YOUR ASSIGNMENT: Note each line in the data below that holds "master", and copy it.
Content starts
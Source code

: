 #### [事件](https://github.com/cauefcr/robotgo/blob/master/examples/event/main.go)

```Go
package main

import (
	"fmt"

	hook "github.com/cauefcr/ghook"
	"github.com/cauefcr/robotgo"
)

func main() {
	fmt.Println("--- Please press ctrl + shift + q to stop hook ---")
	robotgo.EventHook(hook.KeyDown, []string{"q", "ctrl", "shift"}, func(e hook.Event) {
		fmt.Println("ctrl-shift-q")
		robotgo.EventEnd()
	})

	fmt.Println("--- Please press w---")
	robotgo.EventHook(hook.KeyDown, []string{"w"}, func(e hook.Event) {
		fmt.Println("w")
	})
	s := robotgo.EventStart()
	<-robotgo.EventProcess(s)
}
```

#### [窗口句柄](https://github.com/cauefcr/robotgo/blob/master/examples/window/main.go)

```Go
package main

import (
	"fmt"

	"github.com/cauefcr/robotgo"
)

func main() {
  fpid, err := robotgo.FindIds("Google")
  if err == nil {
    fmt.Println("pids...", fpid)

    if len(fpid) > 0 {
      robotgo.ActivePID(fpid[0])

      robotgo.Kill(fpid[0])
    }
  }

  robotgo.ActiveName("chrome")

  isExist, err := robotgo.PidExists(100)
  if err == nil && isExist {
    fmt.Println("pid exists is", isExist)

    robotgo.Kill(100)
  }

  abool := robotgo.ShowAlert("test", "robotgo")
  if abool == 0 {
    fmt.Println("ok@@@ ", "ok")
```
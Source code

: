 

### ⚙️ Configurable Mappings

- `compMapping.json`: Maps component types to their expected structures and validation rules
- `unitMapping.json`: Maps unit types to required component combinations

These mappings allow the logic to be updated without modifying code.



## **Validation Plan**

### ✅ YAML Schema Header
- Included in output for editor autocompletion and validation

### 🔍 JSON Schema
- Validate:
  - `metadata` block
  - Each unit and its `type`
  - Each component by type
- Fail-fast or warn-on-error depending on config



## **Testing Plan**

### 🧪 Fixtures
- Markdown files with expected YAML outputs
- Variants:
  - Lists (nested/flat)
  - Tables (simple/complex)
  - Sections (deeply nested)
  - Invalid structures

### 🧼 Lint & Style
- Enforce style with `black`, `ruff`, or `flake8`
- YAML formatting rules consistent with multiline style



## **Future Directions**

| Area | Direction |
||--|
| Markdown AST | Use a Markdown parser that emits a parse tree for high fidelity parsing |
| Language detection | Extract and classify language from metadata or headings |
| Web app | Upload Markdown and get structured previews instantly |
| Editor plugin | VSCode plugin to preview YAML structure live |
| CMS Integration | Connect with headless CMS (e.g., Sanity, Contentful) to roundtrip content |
Content ends
EXERCISE RESULT:
: #### [事件](https://github.com/cauefcr/robotgo/blob/master/examples/event/main.go)
#### [窗口句柄](https://github.com/cauefcr/robotgo/blob/master/examples/window/main.go)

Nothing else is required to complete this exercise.